___ Listed records

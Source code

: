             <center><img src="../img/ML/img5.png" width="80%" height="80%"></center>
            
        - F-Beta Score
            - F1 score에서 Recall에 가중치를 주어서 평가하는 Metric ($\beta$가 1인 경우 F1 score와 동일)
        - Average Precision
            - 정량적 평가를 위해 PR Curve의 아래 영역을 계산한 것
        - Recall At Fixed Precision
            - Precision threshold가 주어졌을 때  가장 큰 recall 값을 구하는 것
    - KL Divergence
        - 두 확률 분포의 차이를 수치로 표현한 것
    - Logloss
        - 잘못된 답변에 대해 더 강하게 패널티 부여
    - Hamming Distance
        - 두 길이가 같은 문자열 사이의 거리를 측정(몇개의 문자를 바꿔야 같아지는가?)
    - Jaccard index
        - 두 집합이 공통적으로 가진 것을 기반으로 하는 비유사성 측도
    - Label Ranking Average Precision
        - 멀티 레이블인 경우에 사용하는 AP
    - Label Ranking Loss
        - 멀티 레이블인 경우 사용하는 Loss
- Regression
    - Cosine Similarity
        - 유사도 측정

______

● **Task requirements**: Please return, exactly as written, the line containing "- 잘못된 답변에 대해 더 강하게 패널티 부여" and every line after it through the end of the records above, and nothing else.

● **Answer to this problem**:
        - 잘못된 답변에 대해 더 강하게 패널티 부여
    - Hamming Distance
        - 두 길이가 같은 문자열 사이의 거리를 측정(몇개의 문자를 바꿔야 같아지는가?)
    - Jaccard index
        - 두 집합이 공통적으로 가진 것을 기반으로 하는 비유사성 측도
    - Label Ranking Average Precision
        - 멀티 레이블인 경우에 사용하는 AP
    - Label Ranking Loss
        - 멀티 레이블인 경우 사용하는 Loss
- Regression
    - Cosine Similarity
        - 유사도 측정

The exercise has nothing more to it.